--- WORKING DATA ---

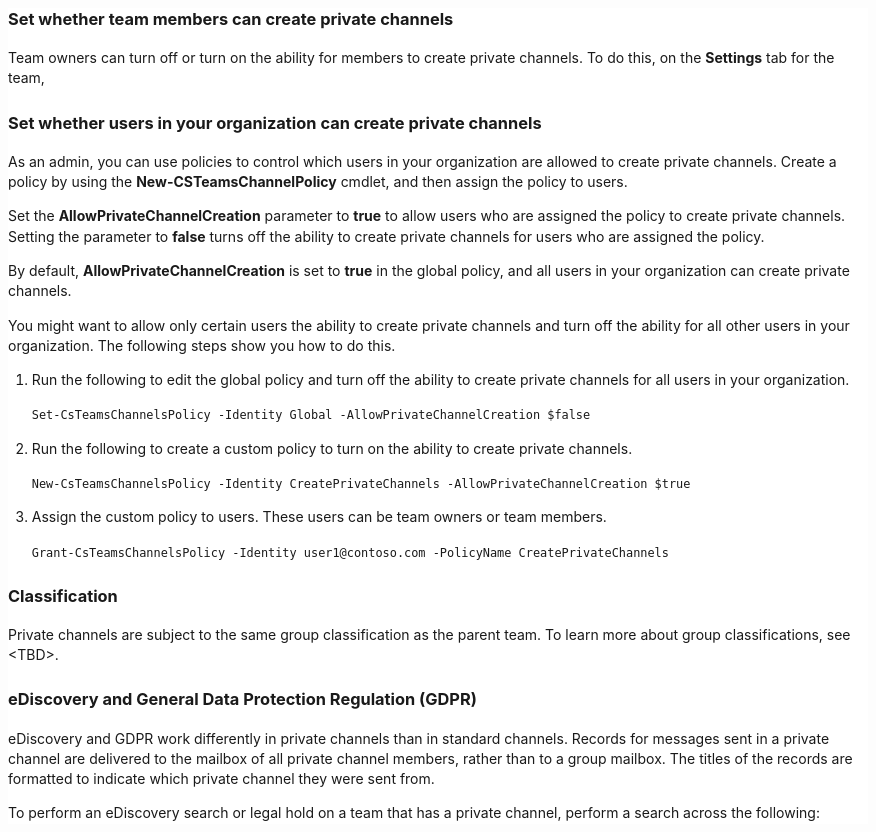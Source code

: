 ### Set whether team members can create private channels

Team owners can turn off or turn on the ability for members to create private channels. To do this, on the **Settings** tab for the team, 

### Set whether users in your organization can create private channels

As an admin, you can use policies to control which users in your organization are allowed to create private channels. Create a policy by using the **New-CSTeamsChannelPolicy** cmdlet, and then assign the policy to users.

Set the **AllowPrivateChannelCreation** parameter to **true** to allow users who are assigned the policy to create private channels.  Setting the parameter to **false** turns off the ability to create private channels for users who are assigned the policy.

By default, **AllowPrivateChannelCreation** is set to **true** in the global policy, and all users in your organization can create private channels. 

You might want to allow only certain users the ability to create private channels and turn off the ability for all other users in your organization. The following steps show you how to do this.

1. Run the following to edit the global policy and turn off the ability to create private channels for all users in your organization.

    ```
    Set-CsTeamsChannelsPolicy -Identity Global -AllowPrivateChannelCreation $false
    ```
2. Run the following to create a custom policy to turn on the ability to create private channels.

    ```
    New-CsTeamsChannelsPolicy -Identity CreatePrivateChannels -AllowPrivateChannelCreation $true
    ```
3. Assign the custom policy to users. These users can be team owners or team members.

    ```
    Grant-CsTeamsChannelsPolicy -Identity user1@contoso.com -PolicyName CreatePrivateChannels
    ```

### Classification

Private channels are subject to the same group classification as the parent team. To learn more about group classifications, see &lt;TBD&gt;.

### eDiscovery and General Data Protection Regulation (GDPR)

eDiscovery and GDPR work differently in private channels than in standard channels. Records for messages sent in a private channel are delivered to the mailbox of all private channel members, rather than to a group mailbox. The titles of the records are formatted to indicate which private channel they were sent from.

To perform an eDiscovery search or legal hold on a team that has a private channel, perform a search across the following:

---

- THE PROBLEM -
Whenever a line of the entries contains the string "your", copy that line.

- WRITTEN ANSWER -
### Set whether users in your organization can create private channels
As an admin, you can use policies to control which users in your organization are allowed to create private channels. Create a policy by using the **New-CSTeamsChannelPolicy** cmdlet, and then assign the policy to users.
By default, **AllowPrivateChannelCreation** is set to **true** in the global policy, and all users in your organization can create private channels. 
You might want to allow only certain users the ability to create private channels and turn off the ability for all other users in your organization. The following steps show you how to do this.
1. Run the following to edit the global policy and turn off the ability to create private channels for all users in your organization.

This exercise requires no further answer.